Collected data entries
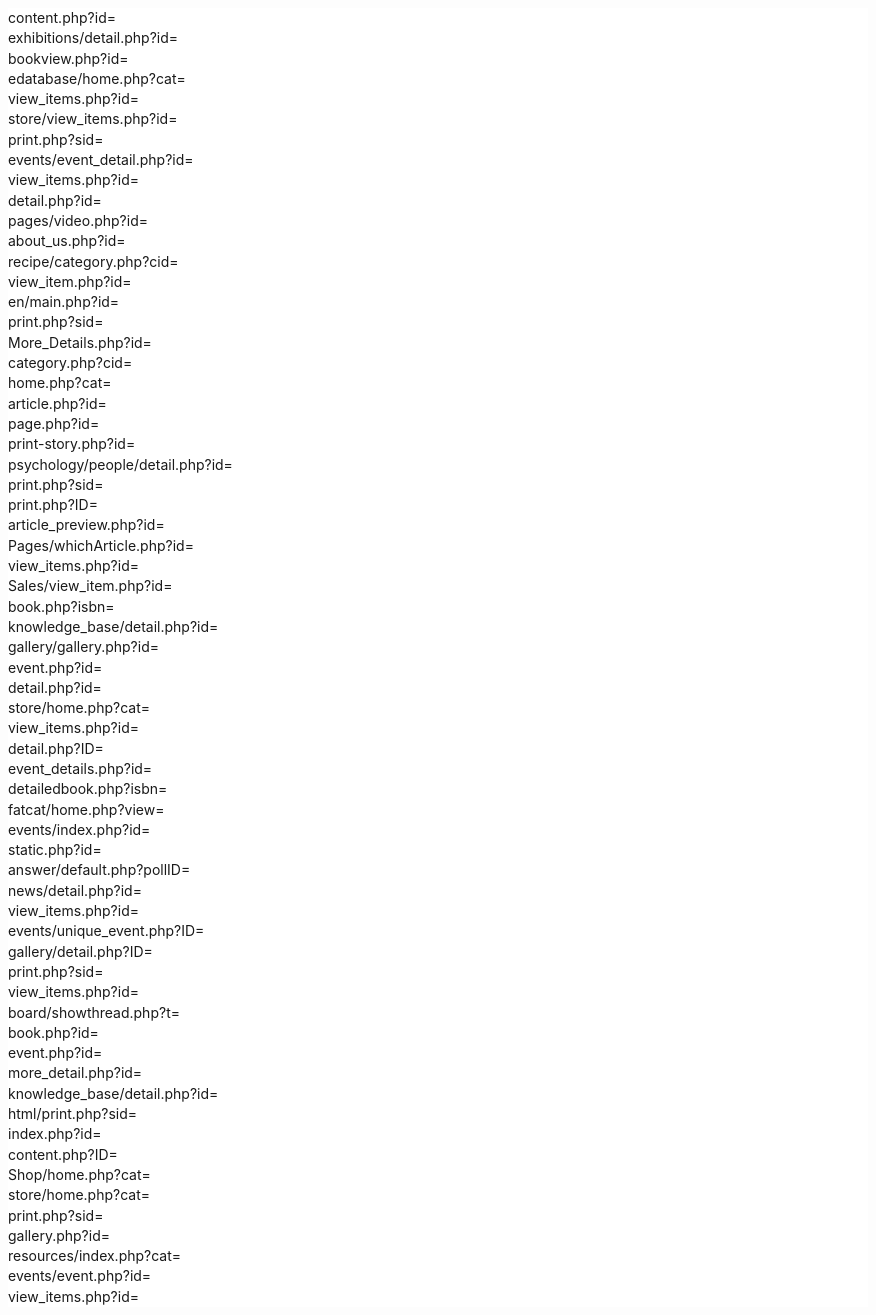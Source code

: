 content.php?id=<br>
exhibitions/detail.php?id=<br>
bookview.php?id=<br>
edatabase/home.php?cat=<br>
view_items.php?id=<br>
store/view_items.php?id=<br>
print.php?sid=<br>
events/event_detail.php?id=<br>
view_items.php?id=<br>
detail.php?id=<br>
pages/video.php?id=<br>
about_us.php?id=<br>
recipe/category.php?cid=<br>
view_item.php?id=<br>
en/main.php?id=<br>
print.php?sid=<br>
More_Details.php?id=<br>
category.php?cid=<br>
home.php?cat=<br>
article.php?id=<br>
page.php?id=<br>
print-story.php?id=<br>
psychology/people/detail.php?id=<br>
print.php?sid=<br>
print.php?ID=<br>
article_preview.php?id=<br>
Pages/whichArticle.php?id=<br>
view_items.php?id=<br>
Sales/view_item.php?id=<br>
book.php?isbn=<br>
knowledge_base/detail.php?id=<br>
gallery/gallery.php?id=<br>
event.php?id=<br>
detail.php?id=<br>
store/home.php?cat=<br>
view_items.php?id=<br>
detail.php?ID=<br>
event_details.php?id=<br>
detailedbook.php?isbn=<br>
fatcat/home.php?view=<br>
events/index.php?id=<br>
static.php?id=<br>
answer/default.php?pollID=<br>
news/detail.php?id=<br>
view_items.php?id=<br>
events/unique_event.php?ID=<br>
gallery/detail.php?ID=<br>
print.php?sid=<br>
view_items.php?id=<br>
board/showthread.php?t=<br>
book.php?id=<br>
event.php?id=<br>
more_detail.php?id=<br>
knowledge_base/detail.php?id=<br>
html/print.php?sid=<br>
index.php?id=<br>
content.php?ID=<br>
Shop/home.php?cat=<br>
store/home.php?cat=<br>
print.php?sid=<br>
gallery.php?id=<br>
resources/index.php?cat=<br>
events/event.php?id=<br>
view_items.php?id=<br>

#### WORK TO BE COMPLETED:
Return each line above exactly; any pictures are to be skipped.

#### SOLUTION FOR THIS EXERCISE:
Source code

: content.php?id=<br>
exhibitions/detail.php?id=<br>
bookview.php?id=<br>
edatabase/home.php?cat=<br>
view_items.php?id=<br>
store/view_items.php?id=<br>
print.php?sid=<br>
events/event_detail.php?id=<br>
view_items.php?id=<br>
detail.php?id=<br>
pages/video.php?id=<br>
about_us.php?id=<br>
recipe/category.php?cid=<br>
view_item.php?id=<br>
en/main.php?id=<br>
print.php?sid=<br>
More_Details.php?id=<br>
category.php?cid=<br>
home.php?cat=<br>
article.php?id=<br>
page.php?id=<br>
print-story.php?id=<br>
psychology/people/detail.php?id=<br>
print.php?sid=<br>
print.php?ID=<br>
article_preview.php?id=<br>
Pages/whichArticle.php?id=<br>
view_items.php?id=<br>
Sales/view_item.php?id=<br>
book.php?isbn=<br>
knowledge_base/detail.php?id=<br>
gallery/gallery.php?id=<br>
event.php?id=<br>
detail.php?id=<br>
store/home.php?cat=<br>
view_items.php?id=<br>
detail.php?ID=<br>
event_details.php?id=<br>
detailedbook.php?isbn=<br>
fatcat/home.php?view=<br>
events/index.php?id=<br>
static.php?id=<br>
answer/default.php?pollID=<br>
news/detail.php?id=<br>
view_items.php?id=<br>
events/unique_event.php?ID=<br>
gallery/detail.php?ID=<br>
print.php?sid=<br>
view_items.php?id=<br>
board/showthread.php?t=<br>
book.php?id=<br>
event.php?id=<br>
more_detail.php?id=<br>
knowledge_base/detail.php?id=<br>
html/print.php?sid=<br>
index.php?id=<br>
content.php?ID=<br>
Shop/home.php?cat=<br>
store/home.php?cat=<br>
print.php?sid=<br>
gallery.php?id=<br>
resources/index.php?cat=<br>
events/event.php?id=<br>
view_items.php?id=<br>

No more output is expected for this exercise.